◆ **Problem**
Please copy every line with the string "assets" from the entries below.

____

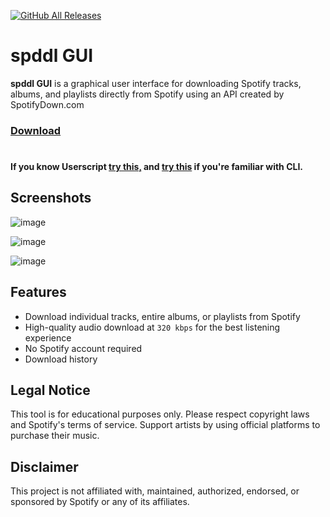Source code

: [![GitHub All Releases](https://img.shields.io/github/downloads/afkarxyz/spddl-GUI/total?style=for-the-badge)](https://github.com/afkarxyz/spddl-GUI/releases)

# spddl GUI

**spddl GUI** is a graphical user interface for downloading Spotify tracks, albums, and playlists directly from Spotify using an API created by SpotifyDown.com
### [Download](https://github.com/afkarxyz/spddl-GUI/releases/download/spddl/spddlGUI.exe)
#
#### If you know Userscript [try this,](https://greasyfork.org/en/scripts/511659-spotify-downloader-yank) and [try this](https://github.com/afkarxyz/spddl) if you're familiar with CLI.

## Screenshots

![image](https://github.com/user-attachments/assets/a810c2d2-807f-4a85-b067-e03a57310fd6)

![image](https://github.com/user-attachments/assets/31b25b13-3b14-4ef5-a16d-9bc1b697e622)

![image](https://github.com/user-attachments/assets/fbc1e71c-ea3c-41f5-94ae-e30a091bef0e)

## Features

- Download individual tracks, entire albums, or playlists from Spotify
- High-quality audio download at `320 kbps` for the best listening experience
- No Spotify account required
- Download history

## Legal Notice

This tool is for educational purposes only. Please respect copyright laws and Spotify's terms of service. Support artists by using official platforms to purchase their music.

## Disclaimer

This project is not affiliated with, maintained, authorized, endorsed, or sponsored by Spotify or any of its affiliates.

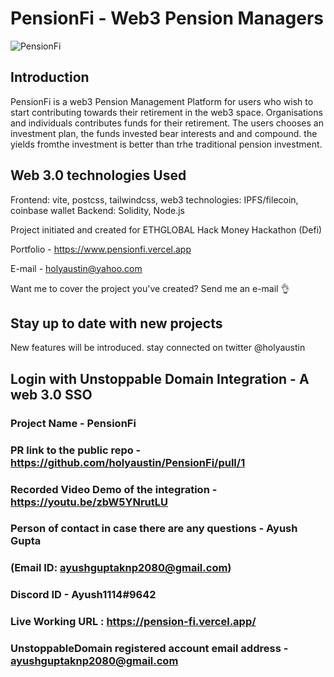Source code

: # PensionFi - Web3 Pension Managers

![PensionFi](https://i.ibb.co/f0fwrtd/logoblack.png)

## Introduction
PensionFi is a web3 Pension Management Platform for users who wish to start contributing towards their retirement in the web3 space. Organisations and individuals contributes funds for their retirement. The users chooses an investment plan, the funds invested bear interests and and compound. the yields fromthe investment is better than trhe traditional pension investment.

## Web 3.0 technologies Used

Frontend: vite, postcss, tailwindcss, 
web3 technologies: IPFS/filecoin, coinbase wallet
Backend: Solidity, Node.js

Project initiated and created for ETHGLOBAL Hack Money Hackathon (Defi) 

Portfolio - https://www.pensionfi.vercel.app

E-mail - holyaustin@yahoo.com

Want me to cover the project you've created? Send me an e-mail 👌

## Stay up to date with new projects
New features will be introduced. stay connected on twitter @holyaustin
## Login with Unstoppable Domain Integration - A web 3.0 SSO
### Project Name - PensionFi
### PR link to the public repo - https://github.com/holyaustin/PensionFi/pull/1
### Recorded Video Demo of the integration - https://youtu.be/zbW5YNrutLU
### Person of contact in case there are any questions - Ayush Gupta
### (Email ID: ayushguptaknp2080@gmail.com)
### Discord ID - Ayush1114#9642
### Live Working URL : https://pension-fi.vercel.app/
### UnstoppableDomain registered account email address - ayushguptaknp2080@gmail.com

____

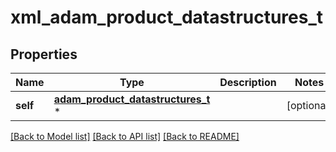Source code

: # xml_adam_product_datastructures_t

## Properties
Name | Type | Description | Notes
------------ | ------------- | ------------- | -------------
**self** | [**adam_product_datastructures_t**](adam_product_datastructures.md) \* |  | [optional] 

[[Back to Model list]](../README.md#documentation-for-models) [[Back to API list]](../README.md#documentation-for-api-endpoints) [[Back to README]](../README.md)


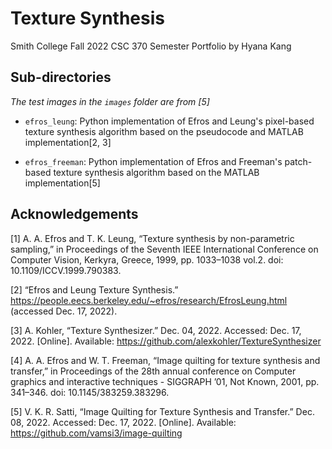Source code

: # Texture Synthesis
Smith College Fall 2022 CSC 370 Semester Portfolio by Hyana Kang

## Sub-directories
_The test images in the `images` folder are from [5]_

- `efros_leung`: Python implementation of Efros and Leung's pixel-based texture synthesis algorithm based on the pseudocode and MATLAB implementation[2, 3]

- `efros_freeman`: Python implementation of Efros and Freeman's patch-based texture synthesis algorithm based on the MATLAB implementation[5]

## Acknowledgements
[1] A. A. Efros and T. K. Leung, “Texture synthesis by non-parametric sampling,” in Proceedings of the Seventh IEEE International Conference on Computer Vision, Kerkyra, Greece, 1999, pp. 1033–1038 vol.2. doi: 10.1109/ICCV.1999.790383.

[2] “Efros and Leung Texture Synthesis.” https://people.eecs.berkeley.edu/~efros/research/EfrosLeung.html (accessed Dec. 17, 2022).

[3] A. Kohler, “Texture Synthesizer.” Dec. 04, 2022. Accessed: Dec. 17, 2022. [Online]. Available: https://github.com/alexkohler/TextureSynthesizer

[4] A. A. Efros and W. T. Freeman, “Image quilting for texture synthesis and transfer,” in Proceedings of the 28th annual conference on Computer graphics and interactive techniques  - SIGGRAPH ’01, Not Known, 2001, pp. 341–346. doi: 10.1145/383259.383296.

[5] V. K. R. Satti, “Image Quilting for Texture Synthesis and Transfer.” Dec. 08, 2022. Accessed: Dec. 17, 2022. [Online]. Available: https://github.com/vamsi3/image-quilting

____

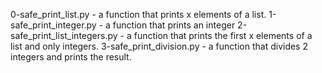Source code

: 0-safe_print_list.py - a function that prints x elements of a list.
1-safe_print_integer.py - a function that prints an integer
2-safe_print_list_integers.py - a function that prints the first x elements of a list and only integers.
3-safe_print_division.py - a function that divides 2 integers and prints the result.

____

◆ **Exercise result**
![image](https://github.com/user-attachments/assets/a810c2d2-807f-4a85-b067-e03a57310fd6)
![image](https://github.com/user-attachments/assets/31b25b13-3b14-4ef5-a16d-9bc1b697e622)
![image](https://github.com/user-attachments/assets/fbc1e71c-ea3c-41f5-94ae-e30a091bef0e)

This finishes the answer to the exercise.